SF Bay Area county approves premier low-carbon concrete code

Sources: Sierra Club California; CP staff

The Marin County (Calif.) Board of Supervisors unanimously adopted an ordinance that adds a low-carbon concrete specification to the county’s building code, effective January 1, 2020. The new code applies to concrete mix designs for all private and public construction projects, and includes pathways for compliance with either reduced cement levels or lower-emission supplementary cementitious materials. 

The ordinance is the result of the county’s ongoing “Bay Area Low-Carbon Concrete Codes Project,” which aims to reduce embodied emissions in the built environment by creating local specifications and model policies for low embodied-carbon concrete. Funded through the Bay Area Air Quality Management District’s Climate Protection Grant Program, project lead Marin County works in close partnership with Alameda County’s StopWaste; structural engineer Bruce King, PE; design firm Arup; and, the Carbon Leadership Forum. Future target outcomes are a) four pilot projects receiving technical assistance to apply the low embodied-carbon concrete specifications by 2022; and, b) formation of a Bay Area Concrete Working Group as an extension of the Embodied Carbon Network.

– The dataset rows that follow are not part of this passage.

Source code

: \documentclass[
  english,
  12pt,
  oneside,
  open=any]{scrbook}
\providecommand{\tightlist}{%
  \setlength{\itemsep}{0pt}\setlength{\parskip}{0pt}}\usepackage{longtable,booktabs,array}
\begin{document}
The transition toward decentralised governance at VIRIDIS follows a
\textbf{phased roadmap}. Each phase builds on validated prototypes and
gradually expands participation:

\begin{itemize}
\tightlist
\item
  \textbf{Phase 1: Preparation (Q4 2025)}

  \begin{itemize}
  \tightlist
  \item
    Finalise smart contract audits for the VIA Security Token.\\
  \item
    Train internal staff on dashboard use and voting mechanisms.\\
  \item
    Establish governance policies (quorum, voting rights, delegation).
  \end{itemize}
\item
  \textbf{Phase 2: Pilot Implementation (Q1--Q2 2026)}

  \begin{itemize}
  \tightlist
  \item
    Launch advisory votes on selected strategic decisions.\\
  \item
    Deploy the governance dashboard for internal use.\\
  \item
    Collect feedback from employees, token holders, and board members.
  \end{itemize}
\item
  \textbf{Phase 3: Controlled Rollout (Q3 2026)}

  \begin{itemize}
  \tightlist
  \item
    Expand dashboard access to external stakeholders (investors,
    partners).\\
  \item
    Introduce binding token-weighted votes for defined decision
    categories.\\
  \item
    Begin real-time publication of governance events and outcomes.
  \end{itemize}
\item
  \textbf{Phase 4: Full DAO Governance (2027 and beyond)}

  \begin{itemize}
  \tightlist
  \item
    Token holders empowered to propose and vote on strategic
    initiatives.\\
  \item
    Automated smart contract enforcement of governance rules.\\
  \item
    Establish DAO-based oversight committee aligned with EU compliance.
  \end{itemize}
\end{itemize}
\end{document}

In response to the ordinance passage, Molly Culton, conservation organizer for Sierra Club California, issued the following statement: “While a lot of work has been done to reduce operational emissions in buildings, addressing embodied emissions is the next frontier. With this concrete ordinance, Marin County has established itself as a leader in addressing greenhouse gas emissions in the built environment. We anticipate other local governments in the Bay Area and beyond will pass similar policies.”

The low-carbon concrete ordinance is part of a larger wave of policies that aim to address embodied carbon emissions in building materials. Earlier this year, Portland, Ore., adopted a program that requires all concrete used in city projects to disclose emissions through a product-specific, third-party verified environmental product declaration.